One of the inherent challenges of cancer research is the difficulty of untangling the complex, interactive tumor environment. A vast array of immune cells, both adaptive and innate, are at play within and around a tumor. And because immune systems vary greatly among individuals, the tumor microenvironment in each person is also different.
“Most of our preclinical studies rely on mouse models, but there are interspecies differences between human and mouse,” said Dr. Michael Chiorazzi, assistant professor of internal medicine at Yale School of Medicine and lead author of the study. “So researchers have been using mice that allow transfer of human cells to study how the cells act and behave in a more physiologic environment rather than a plastic dish.”
Until now, however, this approach has required a large number of human cells — which often come not from patients with cancer, but from donated stem cells — and reconstitutes a limited number of cell types.
The new method developed by Chiorazzi and his colleagues allows researchers to use a modest number of immune precursor cells, collected from patients with cancer through bone marrow samples, and more fully reconstitute that person’s immune system in a mouse. They can then grow tumor tissue from that same person in the mouse as well.
“This allows us to do this in a personalized way, where we can model an individual patient’s tumor and their immune system in the same mouse,” said Chiorazzi, who is also a member of the Yale Cancer Center. “And it’s a widely applicable technique that’s almost tumor agnostic. We’ve been able to do this with melanoma, lung cancer, head and neck cancer, pancreatic cancer, and colon cancer.”
For the study, researchers took a mouse line developed for cancer research and made one additional genetic tweak, swapping the gene that encodes for the immune molecule interleukin-6 for the human version.
“That genetic change increased the engraftability of human immune cells by a significant amount,” said Chiorazzi. “And that opened the door to the rest of the work.”
The method, say the researchers, serves as an improved platform for the study of how the tumor microenvironment influences cancer growth and how individual differences affect that process. Further, the approach may allow researchers to test how a patient might respond to treatment by first giving that treatment to mice with the patient’s immune and tumor cells.
“How one patient’s immune system responds to cancer and anti-cancer drugs is different from another based on their genes,” said Chiorazzi. “This system captures that diversity, while other systems only focus on the cancer cells.”

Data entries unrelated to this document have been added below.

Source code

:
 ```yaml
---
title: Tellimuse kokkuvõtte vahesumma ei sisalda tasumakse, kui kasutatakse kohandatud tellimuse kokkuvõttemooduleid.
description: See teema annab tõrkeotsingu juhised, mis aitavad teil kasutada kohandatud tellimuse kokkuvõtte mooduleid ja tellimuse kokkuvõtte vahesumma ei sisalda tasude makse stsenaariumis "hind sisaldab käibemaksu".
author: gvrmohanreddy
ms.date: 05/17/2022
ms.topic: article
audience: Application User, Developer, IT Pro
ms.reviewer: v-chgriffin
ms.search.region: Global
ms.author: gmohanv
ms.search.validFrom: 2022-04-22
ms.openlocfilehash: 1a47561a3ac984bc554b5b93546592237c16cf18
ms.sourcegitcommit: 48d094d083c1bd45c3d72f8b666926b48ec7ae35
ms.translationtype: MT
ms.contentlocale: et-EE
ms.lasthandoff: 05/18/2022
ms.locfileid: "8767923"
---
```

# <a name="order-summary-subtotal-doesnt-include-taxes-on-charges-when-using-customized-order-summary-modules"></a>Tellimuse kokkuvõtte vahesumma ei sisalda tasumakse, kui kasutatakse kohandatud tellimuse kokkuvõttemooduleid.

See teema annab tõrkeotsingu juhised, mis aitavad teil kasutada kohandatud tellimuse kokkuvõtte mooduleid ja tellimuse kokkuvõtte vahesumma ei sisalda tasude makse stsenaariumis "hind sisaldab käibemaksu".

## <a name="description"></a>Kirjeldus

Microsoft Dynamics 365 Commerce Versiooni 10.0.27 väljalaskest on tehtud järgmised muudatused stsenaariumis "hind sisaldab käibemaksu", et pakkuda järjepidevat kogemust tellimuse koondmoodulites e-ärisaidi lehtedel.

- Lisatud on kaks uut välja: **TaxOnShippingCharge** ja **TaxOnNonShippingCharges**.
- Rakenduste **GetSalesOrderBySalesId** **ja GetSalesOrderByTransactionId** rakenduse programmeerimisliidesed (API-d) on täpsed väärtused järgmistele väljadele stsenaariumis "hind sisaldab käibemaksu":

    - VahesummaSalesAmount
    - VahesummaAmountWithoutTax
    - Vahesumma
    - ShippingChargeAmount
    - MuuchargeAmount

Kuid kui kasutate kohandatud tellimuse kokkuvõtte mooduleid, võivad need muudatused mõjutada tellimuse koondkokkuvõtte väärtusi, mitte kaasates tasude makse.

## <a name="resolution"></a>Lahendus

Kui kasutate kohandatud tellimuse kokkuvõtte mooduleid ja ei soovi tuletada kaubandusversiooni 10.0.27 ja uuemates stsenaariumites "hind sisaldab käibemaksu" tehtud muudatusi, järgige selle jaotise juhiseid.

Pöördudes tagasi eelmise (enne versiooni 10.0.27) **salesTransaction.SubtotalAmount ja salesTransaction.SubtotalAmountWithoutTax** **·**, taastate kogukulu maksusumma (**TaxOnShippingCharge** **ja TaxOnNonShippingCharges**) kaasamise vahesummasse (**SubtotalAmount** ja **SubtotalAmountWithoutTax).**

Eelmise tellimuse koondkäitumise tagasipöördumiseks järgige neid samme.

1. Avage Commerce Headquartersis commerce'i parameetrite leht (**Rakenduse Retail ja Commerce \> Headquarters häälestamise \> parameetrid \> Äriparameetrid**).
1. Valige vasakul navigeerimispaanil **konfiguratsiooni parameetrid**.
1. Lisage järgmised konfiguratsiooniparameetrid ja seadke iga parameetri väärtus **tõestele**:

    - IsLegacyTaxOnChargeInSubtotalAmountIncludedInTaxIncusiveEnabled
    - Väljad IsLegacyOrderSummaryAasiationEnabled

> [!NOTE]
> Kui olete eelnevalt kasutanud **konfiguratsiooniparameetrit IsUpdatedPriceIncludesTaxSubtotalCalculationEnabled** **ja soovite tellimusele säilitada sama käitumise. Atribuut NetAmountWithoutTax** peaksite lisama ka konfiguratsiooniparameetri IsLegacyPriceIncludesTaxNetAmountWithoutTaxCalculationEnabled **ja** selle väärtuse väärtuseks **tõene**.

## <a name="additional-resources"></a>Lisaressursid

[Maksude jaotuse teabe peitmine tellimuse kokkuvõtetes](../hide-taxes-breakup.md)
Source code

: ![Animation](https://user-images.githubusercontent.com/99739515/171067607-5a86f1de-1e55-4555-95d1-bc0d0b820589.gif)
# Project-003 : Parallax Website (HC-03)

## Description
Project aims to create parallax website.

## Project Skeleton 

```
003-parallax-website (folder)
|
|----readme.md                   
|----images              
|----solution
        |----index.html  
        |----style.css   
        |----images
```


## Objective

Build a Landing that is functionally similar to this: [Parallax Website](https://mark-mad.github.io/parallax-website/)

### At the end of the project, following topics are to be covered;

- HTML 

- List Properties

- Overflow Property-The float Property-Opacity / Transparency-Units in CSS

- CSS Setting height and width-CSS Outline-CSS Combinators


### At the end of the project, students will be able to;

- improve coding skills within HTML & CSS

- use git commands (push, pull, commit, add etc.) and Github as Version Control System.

It may also be useful for drug testing.
“We’re starting to use the system as a screening method for new drug combinations that could increase the effectiveness of existing treatments,” Chiorazzi said.
Ultimately, the technique will allow researchers to pursue questions that have been challenging to ask with previous approaches.
“The ability to study cancer in a more immunologically, genetically, and biologically relevant way is where the power of this approach lies,” said Richard Flavell, Sterling Professor of Immunobiology at Yale and senior author of the study. “It will help advance our understanding of interpersonal differences in cancer progression and treatment response.”